MENTERI Sekretaris Negara (Mensesneg) Prasetyo Hadi merespons soal Koalisi Masyarakat Sipil yang menggeruduk pembahasan revisi UU TNI dalam rapat Panja oleh Komisi I DPR bersama pemerintah yang digelar di Hotel Fairmont pada Sabtu (15/3) kemarin.
Prasetyo menuturkan demokrasi di Indonesia merupakan suatu kebebasan. Tetapi, kata Prasetyo, hal itu juga tidak boleh terlampau kelewatan.
"Ya seperti yang saya sampaikan bahwa demokrasi boleh tapi juga gak boleh kebablasan," ungkap Prasetyo di Kementerian PanRB, Jakarta Selatan, Senin (17/3).
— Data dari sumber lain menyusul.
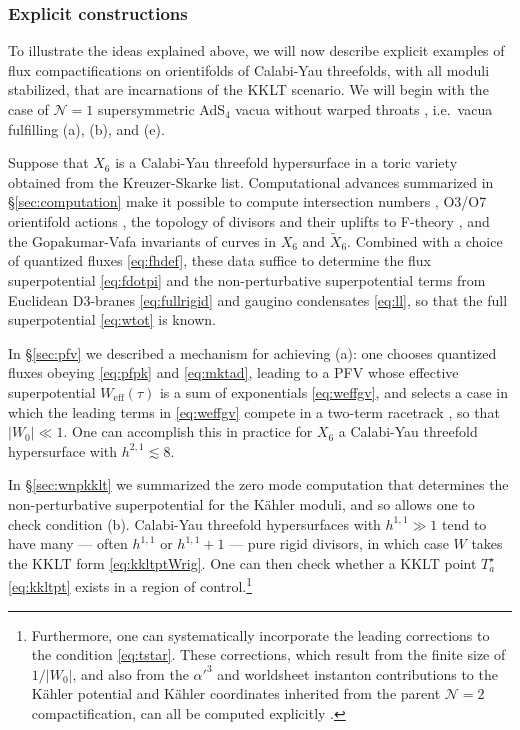 \documentclass[12pt,a4wide]{article}
\begin{document}
\subsubsection{Explicit constructions}\label{sec:explicitkklt}

To illustrate
the ideas explained above,
we will now describe
explicit examples of flux compactifications on orientifolds of Calabi-Yau threefolds, with all moduli stabilized, that 
are incarnations of the KKLT scenario.  We will begin with the case of 
$\mathcal{N}=1$ supersymmetric AdS$_4$ vacua  
without warped throats \cite{Demirtas:2021nlu}, i.e.~vacua fulfilling (a), (b), and (e).

Suppose that $X_6$ is a Calabi-Yau threefold hypersurface in a toric variety obtained from the Kreuzer-Skarke list.  
Computational advances summarized in \S\ref{sec:computation} make it possible to compute intersection numbers \cite{Demirtas:2022hqf}, O3/O7 orientifold actions \cite{Moritz:2023jdb}, the topology of divisors and their uplifts to F-theory \cite{Kim:2021lwo,Jefferson:2022ssj}, and the Gopakumar-Vafa invariants of curves \cite{Demirtas:2023als} in $X_6$ and $\widetilde{X}_6$.  Combined with a choice of quantized fluxes \eqref{eq:fhdef}, these data suffice to determine the flux superpotential \eqref{eq:fdotpi} and the non-perturbative superpotential terms  from Euclidean D3-branes \eqref{eq:fullrigid} and gaugino condensates \eqref{eq:ll}, so that the full superpotential \eqref{eq:wtot} is known.

In \S\ref{sec:pfv} we described a mechanism for achieving (a): one chooses quantized
fluxes obeying \eqref{eq:pfpk} and \eqref{eq:mktad}, leading to a PFV whose effective superpotential $W_{\text{eff}}(\tau)$ is a sum of exponentials \eqref{eq:weffgv},
and selects a case in which the leading terms in \eqref{eq:weffgv} compete in a two-term racetrack \cite{Demirtas:2019sip}, so that $|W_0| \ll 1$.
One can accomplish this in practice for $X_6$  a Calabi-Yau threefold hypersurface with $h^{2,1} \lesssim 8$.

In \S\ref{sec:wnpkklt} we summarized the zero mode computation that determines the non-perturbative superpotential for the K\"ahler moduli, and so allows one to check condition (b).  Calabi-Yau threefold hypersurfaces with $h^{1,1} \gg 1$ tend to have many --- often $h^{1,1}$ or $h^{1,1}+1$ --- pure rigid divisors, in which case $W$ takes the KKLT form \eqref{eq:kkltptWrig}.
One can then check whether a KKLT point $T_a^{\star}$ \eqref{eq:kkltpt} exists in a region of control.\footnote{Furthermore, one can systematically incorporate the leading corrections to the condition \eqref{eq:tstar}. These corrections, which result from the finite size of $1/|W_0|$, and also from the $\alpha'^3$ and worldsheet instanton contributions to the K\"ahler potential and K\"ahler coordinates inherited from the parent $\mathcal{N}=2$ compactification, can all be computed explicitly \cite{Demirtas:2021nlu}.}
\end{document}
Prasetyo menuturkan semangat yang harus dibawa dalam demokrasi dan kritik harus membangun, bukan kritik tanpa solusi.
"Semangatnya itu loh yang penting semangatnya itu, semangatnya ini harus konstruktif, energinya harus yang positif," ujarnya.
Prasetyo pun meminta agar kritik yang dilakukan oleh masyarakat sipil bisa disampaikan dengan baik.
"Kalau ada elemen masyarakat yang menghendaki memberikan masukkan sampaikan dengan baik, dengan konstruktif, tentunya harus teliti, harus jelas, apa yang dipolemikkan bukan sesuatu yang mau dikerjakan,” ujarnya.
“Jangan mempolemikan yang tidak ada. Itu tolonglah dikurangi energi-energi yang seperti itu," tandasnya.
Pakar hukum tata negara Universitas Mulawarman (Unmul) Herdiansyah Hamzah atau yang akrab disapa Castro itu menilai gaya orde baru yang militeristikbangkit kembali.
Hal tersebut mengacu pada dijaganya Hotel Fairmont oleh prajurit TNI dan teror terhadap aktivis KontraS setelah mengkritik pembahasan revisi UU TNI.
Castro mengungkapkan pembungkaman kritik dan pengerahan militer pertanda atau sinyal yang buruk bagi demokrasi Indonesia.
"Jangankan proses pembungkaman kritik, pembahasan revisi UU TNI yang dilakukan secara tertutup itu sudah menandakan bahwa prosesnya memang tidak demokratis. Ada yang hendak disembunyikan. Apa yang disembunyikan? Kejahatan mengembalikan dwifungsi TNI," kata Castro, kepada Media Indonesia, Minggu (16/3).